Page MenuHomePhabricator

Raise quota on wikiqlever so that an instance with 256 GB RAM and 3 x 4 TB SSD can be launched
Closed, ResolvedPublic

Description

Project Name: wikiqlever
Type of quota increase requested: ram/disk
Amount of quota increase: enough to create one large instance to run https://github.com/qlever-dev/qlever-control/blob/main/src/qlever/Qleverfiles/Qleverfile.wikidata
Reason: Explore a migration path for the backend of scholia https://query-legacy-full.wikidata.org/, a legacy endpoint, unsplit, scheduled to run until December 2025

Maybe we can create the project with the default quotas, and you can ask for whatever quota bump later once the data is clear to you?

This follows up on T377655 , where the machine was set up with default quota. This was enough to test QLever with a small dataset but not enough to test it with Wikidata.

This is meant to replace the blazegraph-legacy setup, which is to be switched off by January 7, as per T411410 .

Having an environment on which to test QLever would be aligned with the broader efforts to evaluate Blazegraph alternatives, as per T206560 . There is also a dedicated ticket for exploring hardware requirements for such SPARQL backend candidates: T306726 .

Event Timeline

Physikerwelt renamed this task from Raise quota on wikiqlever machine to 256 GB RAM and 3 x 4 TB SSD to Raise quota on wikiqlever so that an instance with 256 GB RAM and 3 x 4 TB SSD can be launched.Dec 18 2025, 3:22 PM

Most likely, we need some additional support to create an instance with this flavor.

Daniel_Mietchen updated the task description. (Show Details)
Daniel_Mietchen added subscribers: BTracy-WMF, gmodena.
JJMC89 changed the task status from Open to Stalled.Dec 18 2025, 4:11 PM
JJMC89 raised the priority of this task from High to Needs Triage.
JJMC89 added a project: cloud-services-team.
JJMC89 edited subscribers, added: JJMC89; removed: aborrero.

See Cloud-VPS (Quota-requests) for how your request needs to be formulated. Priority is determined by the WMCS team, not the requestor.

@JJMC89 I filled out the form.
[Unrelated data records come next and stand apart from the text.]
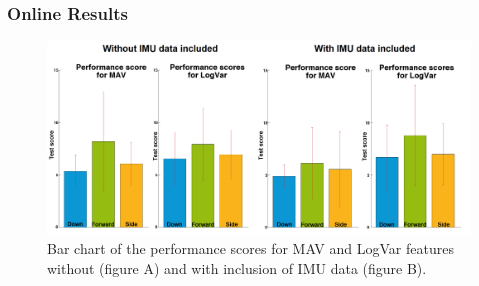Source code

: 	\subsubsection*{Online Results}
\begin{figure}[H]
	\centering
	\includegraphics[width=1\textwidth]{figures/paperFigures/GotItTimeCol}  %
	\caption{Bar chart of the performance scores for MAV and LogVar features without (figure A) and with inclusion of IMU data (figure B).}
	\label{fig:GotItTimeCol}
\end{figure}
	
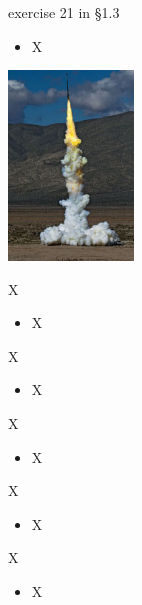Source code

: \documentclass{beamer}
\begin{document}
\begin{frame}{exercise 21 in \S 1.3}

\begin{itemize}
\item X
\end{itemize}

\includegraphics[width=0.25\textwidth]{exercise-21-1-3}
\end{frame}


\begin{frame}{X}

\begin{itemize}
\item X
\end{itemize}
\end{frame}


\begin{frame}{X}

\begin{itemize}
\item X
\end{itemize}
\end{frame}


\begin{frame}{X}

\begin{itemize}
\item X
\end{itemize}
\end{frame}


\begin{frame}{X}

\begin{itemize}
\item X
\end{itemize}
\end{frame}


\begin{frame}{X}

\begin{itemize}
\item X
\end{itemize}
\end{frame}
\end{document}
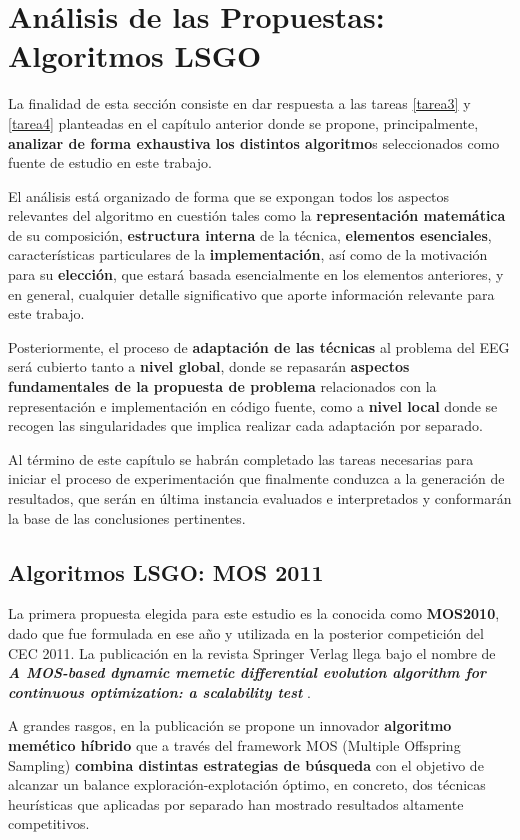 \chapter{Análisis de las Propuestas: Algoritmos LSGO}\label{Analisis}

La finalidad de esta sección consiste en dar respuesta a las tareas \ref{tarea3} y \ref{tarea4} planteadas en el capítulo anterior donde se propone, principalmente, \textbf{analizar de forma exhaustiva los distintos algoritmo}s seleccionados como fuente de estudio en este trabajo. 

El análisis está organizado de forma que se expongan todos los aspectos relevantes del algoritmo en cuestión tales como la \textbf{representación matemática} de su composición, \textbf{estructura interna} de la técnica, \textbf{elementos esenciales}, características particulares de la \textbf{implementación}, así como de la motivación para su \textbf{elección}, que estará basada esencialmente en los elementos anteriores, y en general, cualquier detalle significativo que aporte información relevante para este trabajo.

Posteriormente, el proceso de \textbf{adaptación de las técnicas} al problema del EEG será cubierto tanto a \textbf{nivel global}, donde se repasarán \textbf{aspectos fundamentales de la propuesta de problema} relacionados con la representación e implementación en código fuente, como a \textbf{nivel local} donde se recogen las singularidades que implica realizar cada adaptación por separado.

Al término de este capítulo se habrán completado las tareas necesarias para iniciar el proceso de experimentación que finalmente conduzca a la generación de resultados, que serán en última instancia evaluados e interpretados y conformarán la base de las conclusiones pertinentes.

\section{Algoritmos LSGO: MOS 2011}
La primera propuesta elegida para este estudio es la conocida como \textbf{MOS2010}, dado que fue formulada en ese año y utilizada en la posterior competición del CEC 2011\cite{ComprehensiveComparison}. La publicación en la revista Springer Verlag llega bajo el nombre de \textbf{\textit{A MOS-based dynamic memetic differential evolution algorithm for continuous optimization: a scalability test}} \cite{MOS2010}.

A grandes rasgos, en la publicación se propone un innovador \textbf{algoritmo memético híbrido} que a través del framework MOS (Multiple Offspring Sampling) \textbf{combina distintas estrategias de búsqueda} con el objetivo de alcanzar un balance exploración-explotación óptimo, en concreto, dos técnicas heurísticas que aplicadas por separado han mostrado resultados altamente competitivos.

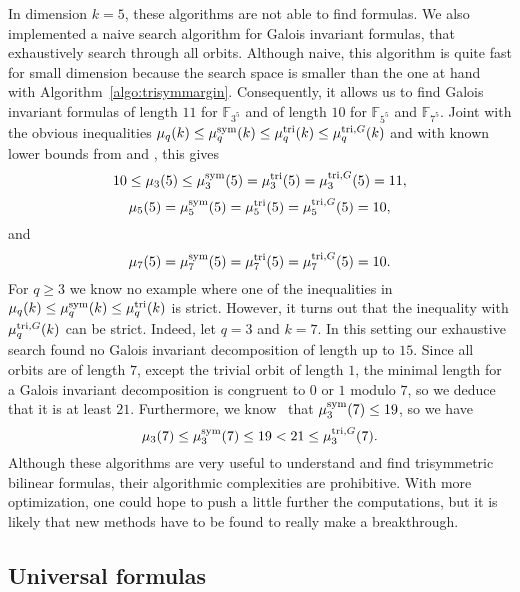 In dimension $k=5$, these algorithms are not able to find formulas.
We also implemented a naive search algorithm for Galois invariant formulas, that
exhaustively search through all orbits. Although naive, this algorithm is quite
fast for small dimension because the search space is smaller than the one at
hand with Algorithm~\ref{algo:trisymmargin}. Consequently, it allows
us to find Galois invariant formulas of length $11$ for $\mathbb{F}_{3^5}$ and
of length $10$ for $\mathbb{F}_{5^5}$ and $\mathbb{F}_{7^5}$.
Joint with the obvious inequalities
$\mu_q(k)\leq\mu^{\textrm{sym}}_q(k)\leq\mu^{\textrm{tri}}_q(k)\leq\mu^{\textrm{tri},G}_q(k)$ and with known lower
bounds from \cite[Thm. 2.2]{BCPRRR19} and \cite{BDEZ12},
this gives 
\[
  10\leq\mu_3(5)\leq\mu^{\textrm{sym}}_3(5)=\mu^{\textrm{tri}}_3(5)=\mu^{\textrm{tri},G}_3(5)=11,
\]
\[
\mu_5(5)=\mu^{\textrm{sym}}_5(5)=\mu^{\textrm{tri}}_5(5)=\mu^{\textrm{tri},G}_5(5)=10,
\]
and 
\[
  \mu_7(5)=\mu^{\textrm{sym}}_7(5)=\mu^{\textrm{tri}}_7(5)=\mu^{\textrm{tri},G}_7(5)=10.
\]
For $q\geq3$ we know no example where one of the inequalities in
$\mu_q(k)\leq\mu^{\textrm{sym}}_q(k)\leq\mu^{\textrm{tri}}_q(k)$ is strict. However, it turns out that
the inequality with $\mu^{\textrm{tri},G}_q(k)$ can be strict. Indeed, let $q=3$ and $k=7$.
In this setting our exhaustive search found no Galois invariant decomposition of
length up to $15$. Since all orbits are of length $7$, except the trivial orbit
of length $1$, the minimal length for a Galois invariant decomposition is congruent
to $0$ or $1$ modulo $7$, so we deduce that it is at least $21$. Furthermore, we
know~\cite[Table~2]{BCPRRR19} that $\mu^{\textrm{sym}}_3(7)\leq19$, so we have
\[
  \mu_3(7)\leq\mu^{\textrm{sym}}_3(7)\leq 19<21\leq \mu^{\textrm{tri},G}_3(7).
\]
Although these algorithms are very useful to understand and find trisymmetric
bilinear formulas, their algorithmic complexities are prohibitive. With more
optimization, one could hope to push a little further the computations, but it
is likely that new methods have to be found to really make a breakthrough.

\subsection{Universal formulas}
As described in the documentation

# Qleverfile for Wikidata, use with the QLever CLI (`pip install qlever`)
#
# qlever get-data  # ~7 hours, ~110 GB (compressed), ~20 billion triples
# qlever index     # ~5 hours, ~20 GB RAM, ~500 GB index size on disk
# qlever start     # a few seconds, adjust MEMORY_FOR_QUERIES as needed
#
# Adding a text index takes an additional ~2 hours and ~50 GB of disk space
#
# Measured on an AMD Ryzen 9 5950X with 128 GB RAM, and NVMe SSD (18.10.2024)

When it is used for https://scholia.toolforge.org there will be quite a load, so it would be good to have a bit more than the absolute minimum. Also to be able to upgrade, we would need two instances for swapping. (This can be step two).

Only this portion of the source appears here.